Only the lines from the top of the listing below through the line containing "system to crash." should be output, exactly and with no pictures.

________________

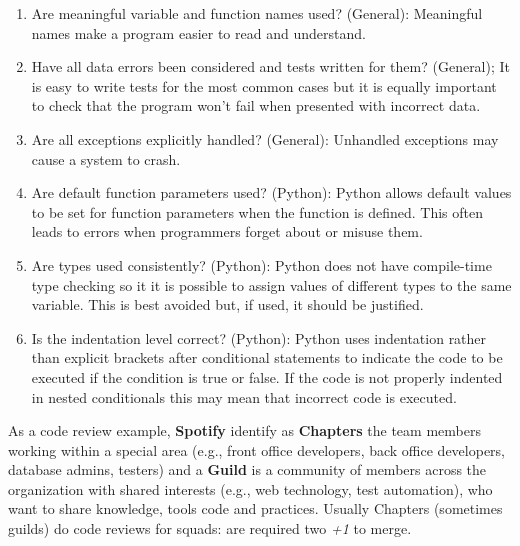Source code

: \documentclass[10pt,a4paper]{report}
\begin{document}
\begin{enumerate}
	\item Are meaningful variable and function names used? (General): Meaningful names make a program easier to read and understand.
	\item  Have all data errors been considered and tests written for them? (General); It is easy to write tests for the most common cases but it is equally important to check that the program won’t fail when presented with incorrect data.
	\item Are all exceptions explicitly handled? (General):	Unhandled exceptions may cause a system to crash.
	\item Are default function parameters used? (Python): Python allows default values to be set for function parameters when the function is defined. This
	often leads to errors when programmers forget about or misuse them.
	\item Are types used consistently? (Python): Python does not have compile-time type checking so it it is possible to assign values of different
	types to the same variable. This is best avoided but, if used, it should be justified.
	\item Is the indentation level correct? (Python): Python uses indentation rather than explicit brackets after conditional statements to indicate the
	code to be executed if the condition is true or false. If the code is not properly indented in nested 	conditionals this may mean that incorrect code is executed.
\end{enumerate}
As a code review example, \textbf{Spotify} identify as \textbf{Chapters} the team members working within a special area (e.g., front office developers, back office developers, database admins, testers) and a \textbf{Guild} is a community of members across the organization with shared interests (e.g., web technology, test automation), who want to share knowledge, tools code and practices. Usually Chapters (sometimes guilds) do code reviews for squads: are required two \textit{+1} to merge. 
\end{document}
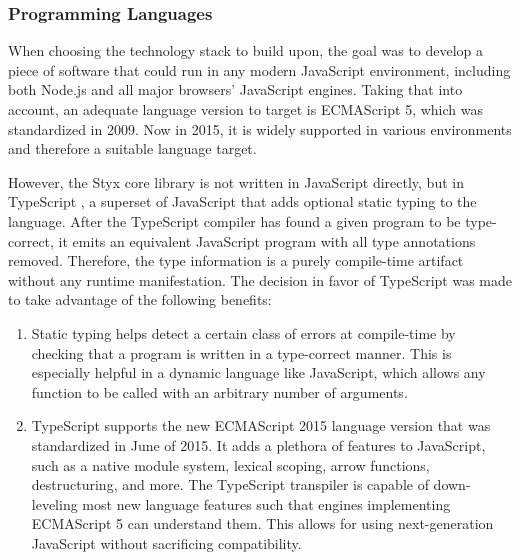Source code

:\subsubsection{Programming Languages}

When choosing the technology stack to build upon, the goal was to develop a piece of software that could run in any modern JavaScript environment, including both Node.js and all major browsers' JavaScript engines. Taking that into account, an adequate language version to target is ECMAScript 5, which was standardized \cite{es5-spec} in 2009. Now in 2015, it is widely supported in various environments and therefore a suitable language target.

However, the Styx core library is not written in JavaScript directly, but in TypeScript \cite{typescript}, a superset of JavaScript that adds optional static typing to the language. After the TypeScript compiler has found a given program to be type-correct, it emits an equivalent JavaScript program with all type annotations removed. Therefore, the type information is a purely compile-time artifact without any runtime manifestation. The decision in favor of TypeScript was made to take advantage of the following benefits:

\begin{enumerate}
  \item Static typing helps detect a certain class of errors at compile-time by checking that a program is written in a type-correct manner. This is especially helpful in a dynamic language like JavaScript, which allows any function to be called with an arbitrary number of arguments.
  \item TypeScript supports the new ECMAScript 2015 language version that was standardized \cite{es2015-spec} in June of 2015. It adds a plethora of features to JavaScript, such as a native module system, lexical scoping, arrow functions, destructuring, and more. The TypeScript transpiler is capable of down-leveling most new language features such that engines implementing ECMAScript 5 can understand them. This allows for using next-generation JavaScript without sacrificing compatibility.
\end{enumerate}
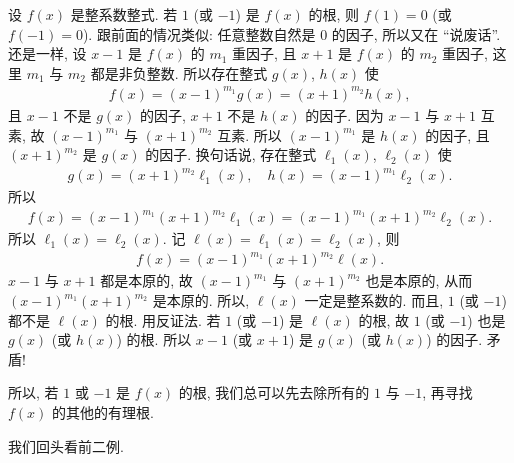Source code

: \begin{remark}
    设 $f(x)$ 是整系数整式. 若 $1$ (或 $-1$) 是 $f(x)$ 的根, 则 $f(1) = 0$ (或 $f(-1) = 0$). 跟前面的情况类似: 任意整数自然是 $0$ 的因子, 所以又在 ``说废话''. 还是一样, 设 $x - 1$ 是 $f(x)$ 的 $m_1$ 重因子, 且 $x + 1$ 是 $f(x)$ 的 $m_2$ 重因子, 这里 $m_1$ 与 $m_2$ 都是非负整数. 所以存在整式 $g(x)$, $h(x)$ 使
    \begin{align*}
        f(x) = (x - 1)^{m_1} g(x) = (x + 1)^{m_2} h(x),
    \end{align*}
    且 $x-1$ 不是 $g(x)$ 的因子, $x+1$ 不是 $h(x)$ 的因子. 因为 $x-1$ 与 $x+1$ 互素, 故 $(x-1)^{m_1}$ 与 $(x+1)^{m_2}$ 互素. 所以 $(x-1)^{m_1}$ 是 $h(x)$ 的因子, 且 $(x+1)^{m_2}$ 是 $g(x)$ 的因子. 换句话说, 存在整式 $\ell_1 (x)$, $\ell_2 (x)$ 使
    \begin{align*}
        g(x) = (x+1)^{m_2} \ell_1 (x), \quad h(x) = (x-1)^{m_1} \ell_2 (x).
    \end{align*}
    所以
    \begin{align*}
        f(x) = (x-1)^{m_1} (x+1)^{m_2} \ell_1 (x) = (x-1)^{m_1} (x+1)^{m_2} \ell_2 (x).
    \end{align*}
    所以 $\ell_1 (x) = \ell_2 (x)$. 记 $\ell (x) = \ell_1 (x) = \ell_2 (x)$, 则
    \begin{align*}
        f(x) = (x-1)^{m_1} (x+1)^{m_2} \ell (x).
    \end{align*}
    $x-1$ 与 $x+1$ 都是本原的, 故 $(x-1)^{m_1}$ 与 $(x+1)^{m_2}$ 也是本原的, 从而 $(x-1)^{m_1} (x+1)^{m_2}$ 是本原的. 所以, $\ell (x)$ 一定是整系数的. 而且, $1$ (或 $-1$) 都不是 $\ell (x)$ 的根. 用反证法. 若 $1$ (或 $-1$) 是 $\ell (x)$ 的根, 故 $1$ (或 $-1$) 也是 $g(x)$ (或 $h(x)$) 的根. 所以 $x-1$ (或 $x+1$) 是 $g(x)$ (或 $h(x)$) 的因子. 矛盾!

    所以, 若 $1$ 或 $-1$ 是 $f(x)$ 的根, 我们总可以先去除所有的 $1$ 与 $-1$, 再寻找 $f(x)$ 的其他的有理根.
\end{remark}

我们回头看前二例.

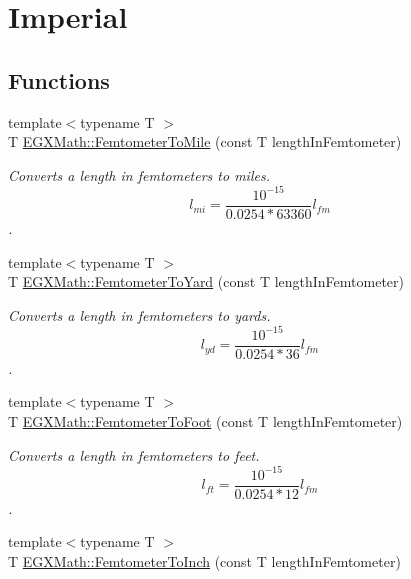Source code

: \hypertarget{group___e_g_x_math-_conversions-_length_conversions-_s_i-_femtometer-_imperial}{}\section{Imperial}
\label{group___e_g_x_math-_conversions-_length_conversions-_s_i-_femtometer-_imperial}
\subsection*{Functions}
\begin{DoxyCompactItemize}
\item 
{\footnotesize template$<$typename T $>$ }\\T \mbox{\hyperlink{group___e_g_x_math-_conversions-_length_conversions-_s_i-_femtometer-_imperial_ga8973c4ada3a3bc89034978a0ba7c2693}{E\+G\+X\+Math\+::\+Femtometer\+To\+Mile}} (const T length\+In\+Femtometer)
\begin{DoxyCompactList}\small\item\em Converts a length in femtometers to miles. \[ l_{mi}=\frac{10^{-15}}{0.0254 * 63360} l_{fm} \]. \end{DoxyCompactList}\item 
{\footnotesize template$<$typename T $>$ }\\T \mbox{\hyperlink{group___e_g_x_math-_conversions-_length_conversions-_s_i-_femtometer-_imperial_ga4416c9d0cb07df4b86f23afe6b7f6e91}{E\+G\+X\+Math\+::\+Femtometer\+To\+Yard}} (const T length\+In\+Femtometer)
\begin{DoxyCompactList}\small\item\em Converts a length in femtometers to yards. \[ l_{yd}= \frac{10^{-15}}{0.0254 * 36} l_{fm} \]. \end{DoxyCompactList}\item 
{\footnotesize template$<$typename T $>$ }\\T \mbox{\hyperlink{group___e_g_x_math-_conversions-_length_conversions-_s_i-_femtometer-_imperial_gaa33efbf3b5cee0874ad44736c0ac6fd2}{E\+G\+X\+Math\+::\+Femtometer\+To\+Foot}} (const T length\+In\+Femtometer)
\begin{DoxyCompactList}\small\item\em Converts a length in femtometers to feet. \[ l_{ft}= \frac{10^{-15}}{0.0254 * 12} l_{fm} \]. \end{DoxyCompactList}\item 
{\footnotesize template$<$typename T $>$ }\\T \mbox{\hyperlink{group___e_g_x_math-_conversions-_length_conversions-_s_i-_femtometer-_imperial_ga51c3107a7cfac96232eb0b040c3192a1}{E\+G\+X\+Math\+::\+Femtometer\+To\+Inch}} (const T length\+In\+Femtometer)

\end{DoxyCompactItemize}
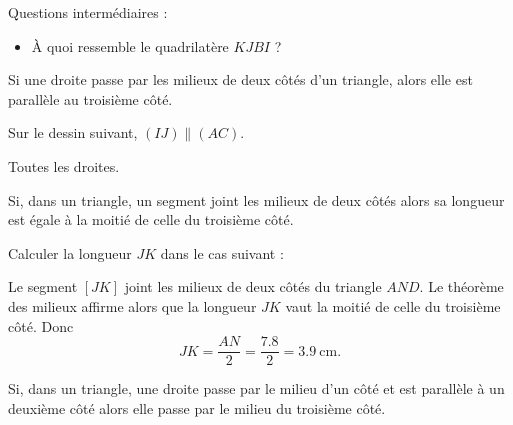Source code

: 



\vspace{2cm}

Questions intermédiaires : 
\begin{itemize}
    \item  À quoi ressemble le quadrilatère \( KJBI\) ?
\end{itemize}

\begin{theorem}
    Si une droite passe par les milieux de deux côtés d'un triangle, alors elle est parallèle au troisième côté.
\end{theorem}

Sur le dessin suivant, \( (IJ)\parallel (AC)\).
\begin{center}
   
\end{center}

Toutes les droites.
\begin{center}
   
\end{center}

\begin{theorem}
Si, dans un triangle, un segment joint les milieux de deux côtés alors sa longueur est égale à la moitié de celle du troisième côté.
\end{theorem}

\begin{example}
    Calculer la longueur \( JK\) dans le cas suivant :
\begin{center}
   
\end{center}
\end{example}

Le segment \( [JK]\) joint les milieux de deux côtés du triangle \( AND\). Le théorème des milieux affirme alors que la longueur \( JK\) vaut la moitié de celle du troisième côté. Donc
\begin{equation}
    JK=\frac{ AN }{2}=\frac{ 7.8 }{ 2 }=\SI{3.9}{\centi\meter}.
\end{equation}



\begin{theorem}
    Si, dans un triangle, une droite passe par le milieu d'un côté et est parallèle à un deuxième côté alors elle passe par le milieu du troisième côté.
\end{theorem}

________________

## ANSWER TO THIS TASK
Source code

: \documentclass[10pt,a4paper]{report}
\begin{document}
\begin{enumerate}
	\item Are meaningful variable and function names used? (General): Meaningful names make a program easier to read and understand.
	\item  Have all data errors been considered and tests written for them? (General); It is easy to write tests for the most common cases but it is equally important to check that the program won’t fail when presented with incorrect data.
	\item Are all exceptions explicitly handled? (General):	Unhandled exceptions may cause a system to crash.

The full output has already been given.